Results: At a traditional willingness to pay threshold of $50,000 per quality-adjusted life year (QALY), epcoritamab was cost-effective as compared to R-CIT, pola-BR, tafa-len, and the bispecific antibody glofitamab. In the base case, epcoritamab exhibited incremental cost-utility ratios (ICURs) of $12,200/QALY, $4,917/QALY, and $36,166/QALY versus pola-BR, tafa-len, and glofitamab respectively; in Key Scenario 1, epcoritamab had ICURs of $37,794/QALY and $44,963/QALY versus R-CIT and pola-BR respectively. These results were consistent across multiple sensitivity analyses, the majority of which produced an ICUR less than $50,000/QALY. Similarly, epcoritamab was consistently dominant or cost-saving versus CAR-T therapies in Key Scenarios 1 and 2, irrespective of variation in scenario inputs. In all three populations assessed in this analysis, epcoritamab was shown to be cost-effective at a threshold of $50,000/QALY as per the cost-effectiveness acceptability curve in Canada.

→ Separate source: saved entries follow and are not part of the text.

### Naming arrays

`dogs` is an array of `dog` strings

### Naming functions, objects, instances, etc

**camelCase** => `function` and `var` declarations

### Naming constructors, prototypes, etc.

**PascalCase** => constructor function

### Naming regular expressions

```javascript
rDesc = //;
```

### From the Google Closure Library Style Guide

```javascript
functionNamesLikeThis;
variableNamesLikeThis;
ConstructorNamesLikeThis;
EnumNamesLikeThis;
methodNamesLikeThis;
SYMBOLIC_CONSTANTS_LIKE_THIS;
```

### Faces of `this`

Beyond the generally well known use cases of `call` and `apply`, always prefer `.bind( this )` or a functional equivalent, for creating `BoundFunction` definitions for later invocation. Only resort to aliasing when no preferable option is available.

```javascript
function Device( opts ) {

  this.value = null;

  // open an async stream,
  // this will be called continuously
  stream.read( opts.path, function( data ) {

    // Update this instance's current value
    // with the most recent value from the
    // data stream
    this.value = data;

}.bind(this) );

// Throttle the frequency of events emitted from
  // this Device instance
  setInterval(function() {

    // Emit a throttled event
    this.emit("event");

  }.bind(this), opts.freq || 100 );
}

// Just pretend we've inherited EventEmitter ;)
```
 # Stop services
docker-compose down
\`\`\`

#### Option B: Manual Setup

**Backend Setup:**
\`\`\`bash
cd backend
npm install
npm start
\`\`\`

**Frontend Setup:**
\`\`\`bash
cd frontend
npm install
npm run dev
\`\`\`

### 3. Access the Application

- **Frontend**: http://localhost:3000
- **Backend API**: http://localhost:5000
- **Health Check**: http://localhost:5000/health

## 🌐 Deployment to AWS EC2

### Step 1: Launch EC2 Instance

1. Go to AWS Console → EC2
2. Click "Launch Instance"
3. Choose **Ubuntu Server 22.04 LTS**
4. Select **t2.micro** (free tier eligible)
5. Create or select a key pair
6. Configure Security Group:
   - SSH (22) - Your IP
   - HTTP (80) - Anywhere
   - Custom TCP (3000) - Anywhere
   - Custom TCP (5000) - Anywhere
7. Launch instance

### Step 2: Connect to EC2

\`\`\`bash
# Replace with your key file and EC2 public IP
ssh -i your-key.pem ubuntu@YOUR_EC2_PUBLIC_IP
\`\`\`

Conclusion: Epcoritamab is a consistently cost-effective (as compared to R-CIT, pola-BR, tafa-len, or glofitamab) or dominant/cost-saving (versus CAR-T) option in the high-risk, difficult-to-treat 3L+ LBCL setting, demonstrating its economic value to the healthcare system.

Kamdar:AbbVie Corporation: Consultancy; PIVINA Consulting Inc.: Current Employment. Macdonald:AbbVie Corporation: Consultancy, Honoraria; AstraZeneca: Honoraria; Beigene: Honoraria; Pfizer: Honoraria; Roche: Honoraria; Seagen: Honoraria. Palaka:AbbVie Inc.: Current Employment, Current holder of stock options in a privately-held company. Addae:PIVINA Consulting Inc.: Current Employment; AbbVie Corporation: Consultancy. Vicente:PIVINA Consulting Inc.: Current Employment, Current equity holder in private company; AbbVie Corporation: Consultancy. Wang:AbbVie: Current Employment, Current equity holder in publicly-traded company, Other: stockholder of AbbVie. Tankala:AbbVie Corporation: Current Employment, Current holder of stock options in a privately-held company. Barakat:AbbVie Corporation: Current Employment, Current equity holder in private company, Current holder of stock options in a privately-held company.